Instructions to follow ::
Within the entries below, find each line containing the word "tudelft" and copy it.

Rendered images with source text:
┄┄┄┄┄┄
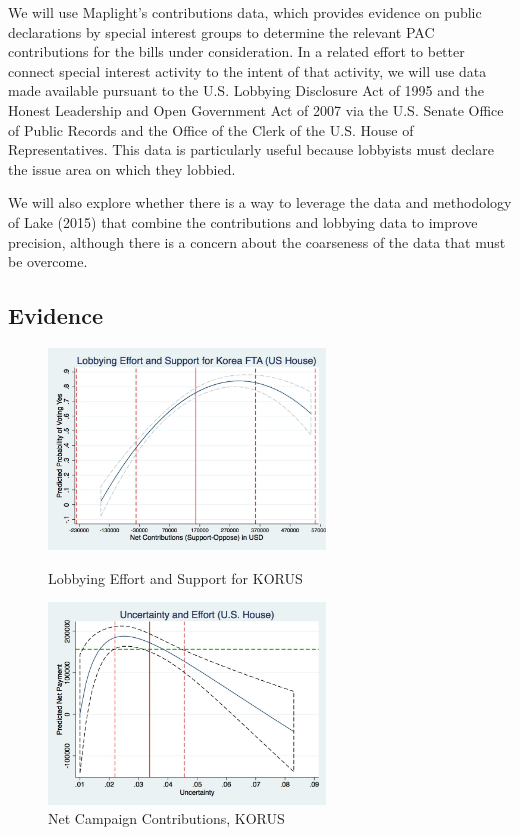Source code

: \documentclass[12pt]{article}
\begin{document}
We will use Maplight's contributions data, which provides evidence on public declarations by special interest groups to determine the relevant PAC contributions for the bills under consideration. In a related effort to better connect special interest activity to the intent of that activity, we will use data made available pursuant to the U.S. Lobbying Disclosure Act of 1995 and the Honest Leadership and Open Government Act of 2007 via the U.S. Senate Office of Public Records and the Office of the Clerk of the U.S. House of Representatives. This data is particularly useful because lobbyists must declare the issue area on which they lobbied.

We will also explore whether there is a way to leverage the data and methodology of Lake (2015) that combine the contributions and lobbying data to improve precision, although there is a concern about the coarseness of the data that must be overcome.

\subsection{Evidence}

\begin{figure}
\centering
\begin{minipage}{.5\textwidth}
  \centering
  \includegraphics[width=2.9in]{graph2.jpg}
  \caption{\small Lobbying Effort and Support for KORUS
	\label{fig:br}}
\end{minipage}%
\begin{minipage}{.5\textwidth}
  \centering
  \includegraphics[width=2.9in]{graph1.jpg}
  \caption{\small Net Campaign Contributions, KORUS
	\label{fig:g1}}
\end{minipage}
\end{figure}
\end{document}
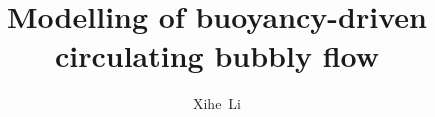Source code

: \documentclass{tudelft-report}
\begin{document}
\frontmatter



\title[tudelft-white]{Modelling of buoyancy-driven circulating bubbly flow}
\author[tudelft-white]{Xihe\ Li}










\tableofcontents

\listoffigures
 

\mainmatter










\appendix







%

\end{document}
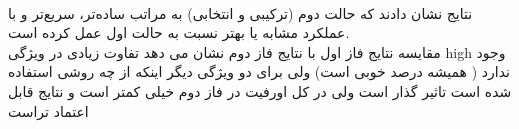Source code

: \documentclass[a4paper,12pt]{article}
\begin{document}
\FloatBarrier
\\
نتایج نشان دادند که حالت دوم (ترکیبی و انتخابی) به مراتب ساده‌تر، سریع‌تر و با عملکرد مشابه یا بهتر نسبت به حالت اول عمل کرده است.\\
مقایسه نتایج فاز اول با نتایج فاز دوم نشان می دهد تفاوت زیادی در ویژگی high وجود ندارد ( همیشه درصد خوبی است) ولی برای دو ویژگی دیگر اینکه از چه روشی استفاده شده است تاثیر گذار است ولی در کل اورفیت در فاز دوم خیلی کمتر است و نتایج قابل اعتماد تراست
\end{document}
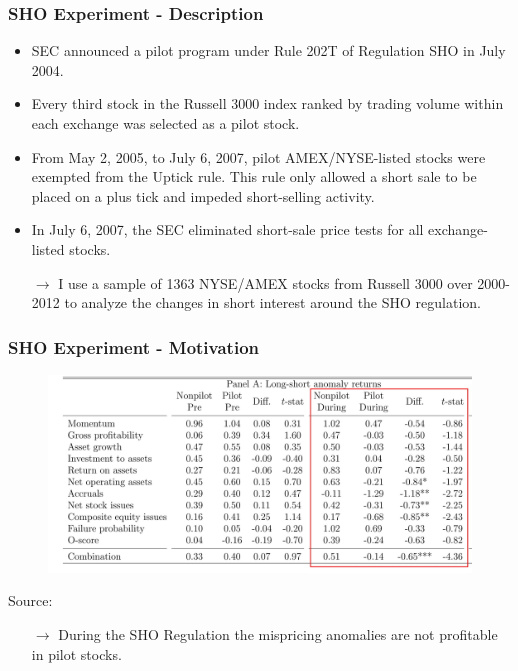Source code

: \documentclass{beamer}
\begin{document}
\begin{frame}

\frametitle{SHO Experiment - Description}
\begin{itemize}
\item SEC announced a pilot program under Rule 202T of Regulation SHO in July 2004.
\item Every third stock in the Russell 3000 index ranked by trading volume within each exchange was selected as a pilot stock.
\item From May 2, 2005, to July 6, 2007, pilot AMEX/NYSE-listed stocks were exempted from the Uptick rule. This rule only allowed a short sale to be placed on a plus tick and impeded short-selling activity.

\item In July 6, 2007, the SEC eliminated short-sale price tests for all exchange-listed stocks.

\item[$\rightarrow$] I use a sample of 1363 NYSE/AMEX stocks from Russell 3000 over 2000-2012  to analyze the changes in short interest around the SHO regulation.

\end{itemize}
\end{frame}
\begin{frame}
	\frametitle{SHO Experiment - Motivation}

\begin{figure}[htbp]
\centering
	\includegraphics[scale=0.65,trim=1 1 1 1,clip]{figures/motivation_sho.jpg} 
	\label{tab:motivation_sho}%
\end{figure}

\vspace*{-1.2 cm}
{\tiny \qquad Source: \citet{Chu2016}}
	\begin{itemize}
		\item[$\rightarrow$] During the SHO Regulation the mispricing anomalies are not profitable in pilot stocks.
	\end{itemize}
\end{frame}  
\end{document}
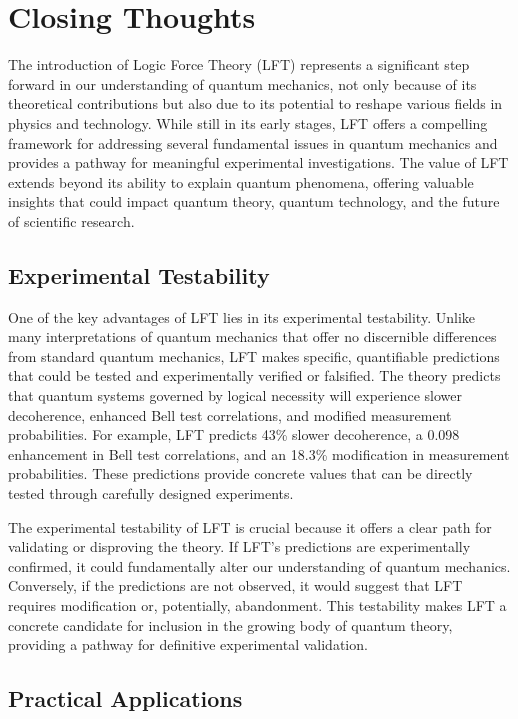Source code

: \section{Closing Thoughts}

The introduction of Logic Force Theory (LFT) represents a significant step forward in our understanding of quantum mechanics, not only because of its theoretical contributions but also due to its potential to reshape various fields in physics and technology. While still in its early stages, LFT offers a compelling framework for addressing several fundamental issues in quantum mechanics and provides a pathway for meaningful experimental investigations. The value of LFT extends beyond its ability to explain quantum phenomena, offering valuable insights that could impact quantum theory, quantum technology, and the future of scientific research.

\subsection{Experimental Testability}

One of the key advantages of LFT lies in its experimental testability. Unlike many interpretations of quantum mechanics that offer no discernible differences from standard quantum mechanics, LFT makes specific, quantifiable predictions that could be tested and experimentally verified or falsified. The theory predicts that quantum systems governed by logical necessity will experience slower decoherence, enhanced Bell test correlations, and modified measurement probabilities. For example, LFT predicts 43\% slower decoherence, a 0.098 enhancement in Bell test correlations, and an 18.3\% modification in measurement probabilities. These predictions provide concrete values that can be directly tested through carefully designed experiments.

The experimental testability of LFT is crucial because it offers a clear path for validating or disproving the theory. If LFT's predictions are experimentally confirmed, it could fundamentally alter our understanding of quantum mechanics. Conversely, if the predictions are not observed, it would suggest that LFT requires modification or, potentially, abandonment. This testability makes LFT a concrete candidate for inclusion in the growing body of quantum theory, providing a pathway for definitive experimental validation.

\subsection{Practical Applications}

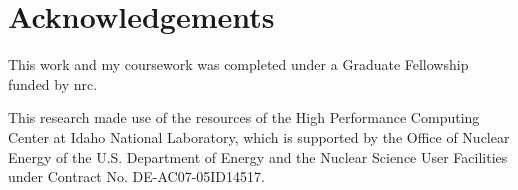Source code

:    \chapter{Acknowledgements}
   This work and my coursework was completed under a Graduate Fellowship funded by \acf{nrc}.
   
   This research made use of the resources of the High Performance Computing Center at Idaho National Laboratory, which is supported by the Office of Nuclear Energy of the U.S. Department of Energy and the Nuclear Science User Facilities under Contract No. DE-AC07-05ID14517.

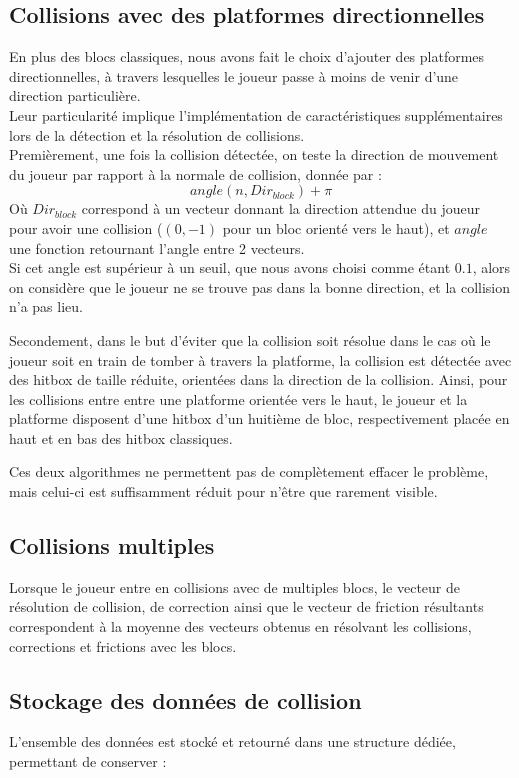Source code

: \documentclass[10pt]{report}
\begin{document}
\subsection{Collisions avec des platformes directionnelles} \label{physique:direction}
En plus des blocs classiques, nous avons fait le choix d'ajouter des platformes directionnelles,
à travers lesquelles le joueur passe à moins de venir d'une direction particulière.\\
Leur particularité implique l'implémentation de caractéristiques supplémentaires
lors de la détection et la résolution de collisions.\\
Premièrement, une fois la collision détectée, on teste la direction de mouvement du joueur par rapport
à la normale de collision, donnée par :
\[
  angle(n,Dir_{block}) + \pi
\]
Où \(Dir_{block}\) correspond à un vecteur donnant la direction attendue du joueur pour avoir une collision
(\((0,-1)\) pour un bloc orienté vers le haut), et \(angle\) une fonction retournant l'angle entre 2 vecteurs.\\
Si cet angle est supérieur à un seuil, que nous avons choisi comme étant \(0.1\),
alors on considère que le joueur ne se trouve pas dans la bonne direction, et la collision n'a pas lieu.\par
Secondement, dans le but d'éviter que la collision soit résolue dans le cas où le joueur soit en train de
tomber à travers la platforme, la collision est détectée avec des hitbox de taille réduite,
orientées dans la direction de la collision.
Ainsi, pour les collisions entre entre une platforme orientée vers le haut, le joueur et la platforme disposent
d'une hitbox d'un huitième de bloc, respectivement placée en haut et en bas des hitbox classiques.\par
Ces deux algorithmes ne permettent pas de complètement effacer le problème, mais celui-ci est suffisamment
réduit pour n'être que rarement visible.

\subsection{Collisions multiples}
Lorsque le joueur entre en collisions avec de multiples blocs, le vecteur de résolution de collision,
de correction ainsi que le vecteur de friction résultants correspondent à la moyenne des vecteurs obtenus en
résolvant les collisions, corrections et frictions avec les blocs.

\subsection{Stockage des données de collision}
L'ensemble des données est stocké et retourné dans une structure dédiée, permettant de conserver :
\end{document}
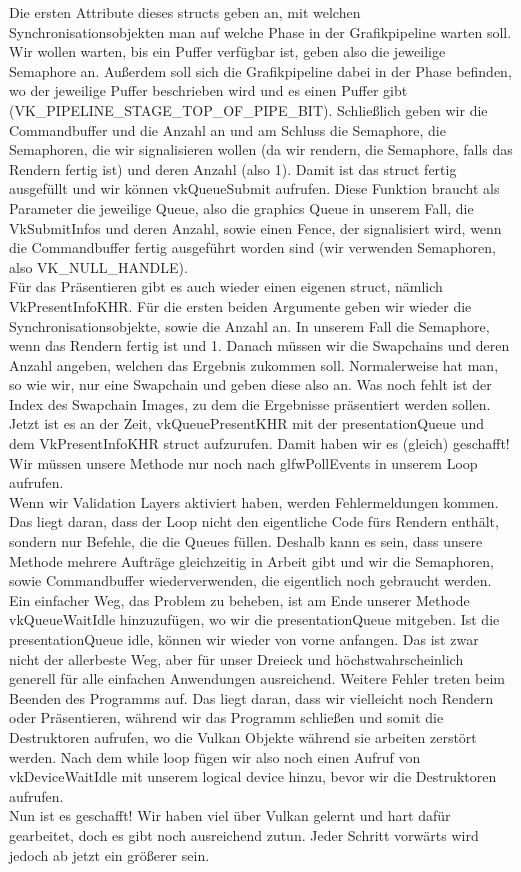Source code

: \documentclass[11pt,a4paper]{report}
\begin{document}
Die ersten Attribute dieses structs geben an, mit welchen Synchronisationsobjekten man auf welche Phase in der Grafikpipeline warten soll. Wir wollen warten, bis ein Puffer verfügbar ist, geben also die jeweilige Semaphore an. Außerdem soll sich die Grafikpipeline dabei in der Phase befinden, wo der jeweilige Puffer beschrieben wird und es einen Puffer gibt\\(VK\_PIPELINE\_STAGE\_TOP\_OF\_PIPE\_BIT). Schließlich geben wir die Commandbuffer und die Anzahl an und am Schluss die Semaphore, die Semaphoren, die wir signalisieren wollen (da wir rendern, die Semaphore, falls das Rendern fertig ist) und deren Anzahl (also 1). Damit ist das struct fertig ausgefüllt und wir können vkQueueSubmit aufrufen. Diese Funktion braucht als Parameter die jeweilige Queue, also die graphics Queue in unserem Fall, die VkSubmitInfos und deren Anzahl, sowie einen Fence, der signalisiert wird, wenn die Commandbuffer fertig ausgeführt worden sind (wir verwenden Semaphoren, also VK\_NULL\_HANDLE).\\
Für das Präsentieren gibt es auch wieder einen eigenen struct, nämlich VkPresentInfoKHR. Für die ersten beiden Argumente geben wir wieder die Synchronisationsobjekte, sowie die Anzahl an. In unserem Fall die Semaphore, wenn das Rendern fertig ist und 1. Danach müssen wir die Swapchains und deren Anzahl angeben, welchen das Ergebnis zukommen soll. Normalerweise hat man, so wie wir, nur eine Swapchain und geben diese also an. Was noch fehlt ist der Index des Swapchain Images, zu dem die Ergebnisse präsentiert werden sollen.\\
Jetzt ist es an der Zeit, vkQueuePresentKHR mit der presentationQueue und dem VkPresentInfoKHR struct aufzurufen. Damit haben wir es (gleich) geschafft! Wir müssen unsere Methode nur noch nach glfwPollEvents in unserem Loop aufrufen.\\
Wenn wir Validation Layers aktiviert haben, werden Fehlermeldungen kommen. Das liegt daran, dass der Loop nicht den eigentliche Code fürs Rendern enthält, sondern nur Befehle, die die Queues füllen. Deshalb kann es sein, dass unsere Methode mehrere Aufträge gleichzeitig in Arbeit gibt und wir die Semaphoren, sowie Commandbuffer wiederverwenden, die eigentlich noch gebraucht werden. Ein einfacher Weg, das Problem zu beheben, ist am Ende unserer Methode vkQueueWaitIdle hinzuzufügen, wo wir die presentationQueue mitgeben. Ist die presentationQueue idle, können wir wieder von vorne anfangen. Das ist zwar nicht der allerbeste Weg, aber für unser Dreieck und höchstwahrscheinlich generell für alle einfachen Anwendungen ausreichend. Weitere Fehler treten beim Beenden des Programms auf. Das liegt daran, dass wir vielleicht noch Rendern oder Präsentieren, während wir das Programm schließen und somit die Destruktoren aufrufen, wo die Vulkan Objekte während sie arbeiten zerstört werden. Nach dem while loop fügen wir also noch einen Aufruf von vkDeviceWaitIdle mit unserem logical device hinzu, bevor wir die Destruktoren aufrufen.\\
Nun ist es geschafft! Wir haben viel über Vulkan gelernt und hart dafür gearbeitet, doch es gibt noch ausreichend zutun. Jeder Schritt vorwärts wird jedoch ab jetzt ein größerer sein.
\end{document}
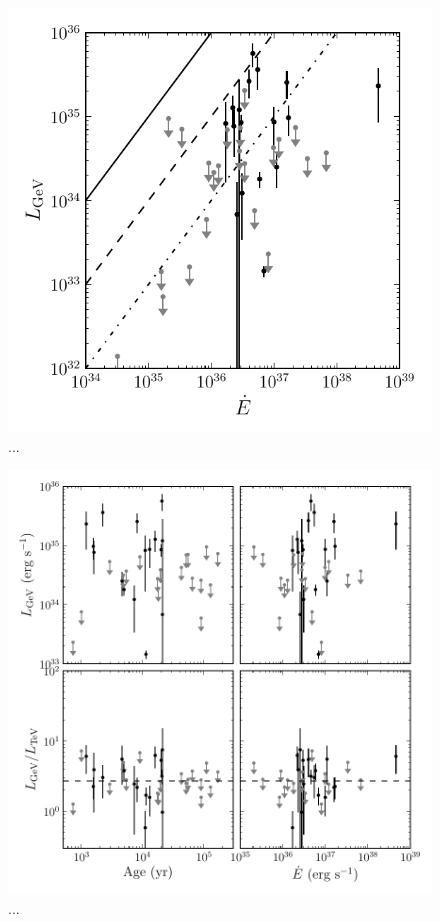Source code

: \begin{figure}[htbp]
  \centering
  \includegraphics{chapters/population_study/figures/pwn_luminosity_vs_edot.pdf}
  \caption{...}
\end{figure}


\begin{figure}[htbp]
  \centering
  \includegraphics{chapters/population_study/figures/pwn_age_edot_vs_l_gev.pdf}
  \caption{...}
\end{figure}


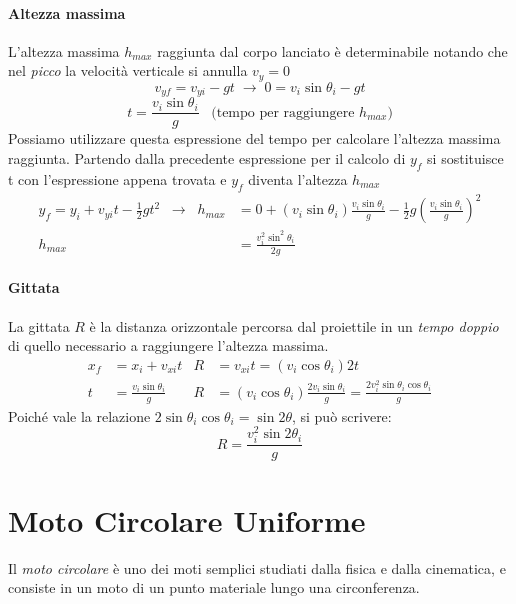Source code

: \documentclass[a4paper,11pt,oneside]{book}
\begin{document}
\paragraph{Altezza massima}
L'altezza massima $h_{max}$ raggiunta dal corpo lanciato è determinabile notando che nel \emph{picco} la velocità verticale si annulla $v_y = 0$
\begin{equation*}
    v_{yf} = v_{yi} - gt \; \rightarrow \; 0 = v_i \sin{\theta_i} -gt
\end{equation*}
\begin{equation*}
    t = \frac{v_i \sin{\theta_i}}{g} \;\;\; \text{(tempo per raggiungere } h_{max} \text{)}
\end{equation*}
Possiamo utilizzare questa espressione del tempo per calcolare l'altezza massima raggiunta. Partendo dalla precedente espressione per il calcolo di
$y_f$ si sostituisce t con l'espressione appena trovata e $y_f$ diventa l'altezza $h_{max}$
\begin{align*}
    y_f = y_i + v_{yi}t - \tfrac{1}{2}gt^2 \;\; \rightarrow \;\; h_{max} & = 0 + (v_i \sin{\theta_i})\tfrac{v_i \sin{\theta_i}}{g} - \tfrac{1}{2}g(\tfrac{v_i \sin{\theta_i}}{g})^2 \\
    h_{max}                                                              & = \frac{v_i^2 \sin^2{\theta_i}}{2g}
\end{align*}

\paragraph{Gittata}
La gittata $R$ è la distanza orizzontale percorsa dal proiettile in un \emph{tempo doppio} di quello necessario a raggiungere l'altezza massima.
\begin{align*}
    x_f & = x_i + v_{xi}t                 & R & = v_{xi}t = (v_i \cos{\theta_i})2t                                                                     \\
    t   & = \tfrac{v_i \sin{\theta_i}}{g} & R & = (v_i \cos{\theta_i}) \tfrac{2v_i \sin{\theta_i}}{g} = \tfrac{2v_i^2 \sin{\theta_i}\cos{\theta_i}}{g}
\end{align*}
Poiché vale la relazione $2\sin{\theta_i}\cos{\theta_i} = \sin{2\theta}$, si può scrivere:
\begin{equation*}
    R = \frac{v_i^2 \sin{2\theta_i}}{g}
\end{equation*}


\section{Moto Circolare Uniforme}
Il \emph{moto circolare} è uno dei moti semplici studiati dalla fisica e dalla cinematica, e consiste in un moto di un punto materiale lungo una circonferenza. 
\end{document}
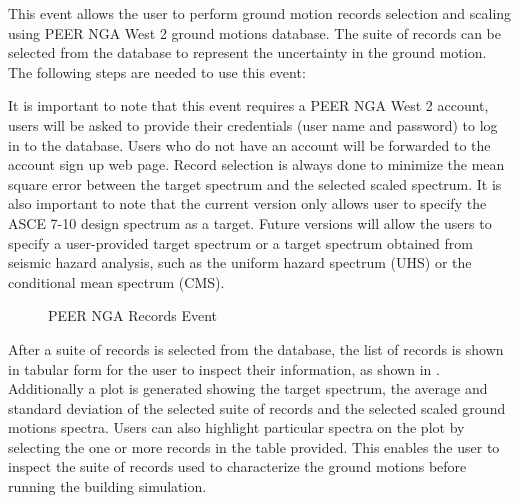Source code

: 
This event allows the user to perform ground motion records selection and scaling using PEER NGA West 2 ground motions database. The suite of records can be selected from the database to represent the uncertainty in the ground motion. The following steps are needed to use this event:




It is important to note that this event requires a PEER NGA West 2 account, users will be asked to provide their credentials (user name and password) to log in to the database. Users who do not have an account will be forwarded to the account sign up web page. Record selection is always done to minimize the mean square error between the target spectrum and the selected scaled spectrum. It is also important to note that the current version only allows user to specify the ASCE 7-10 design spectrum as a target. Future versions will allow the users to specify a user-provided target spectrum or a target spectrum obtained from seismic hazard analysis, such as the uniform hazard spectrum (UHS) or the conditional mean spectrum (CMS).


\begin{figure}[!htbp]
  \caption{PEER NGA Records Event}
  \label{fig:PeerNgaRecordsWidget}
\end{figure}


After a suite of records is selected from the database, the list of records is shown in tabular form for the user to inspect their information, as shown in . Additionally a plot is generated showing the target spectrum, the average and standard deviation of the selected suite of records and the selected scaled ground motions spectra. Users can also highlight particular spectra on the plot by selecting the one or more records in the table provided. This enables the user to inspect the suite of records used to characterize the ground motions before running the building simulation.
┄┄┄┄┄┄
Task response ::
: \documentclass{tudelft-report}
\title[tudelft-white]{Modelling of buoyancy-driven circulating bubbly flow}
\author[tudelft-white]{Xihe\ Li}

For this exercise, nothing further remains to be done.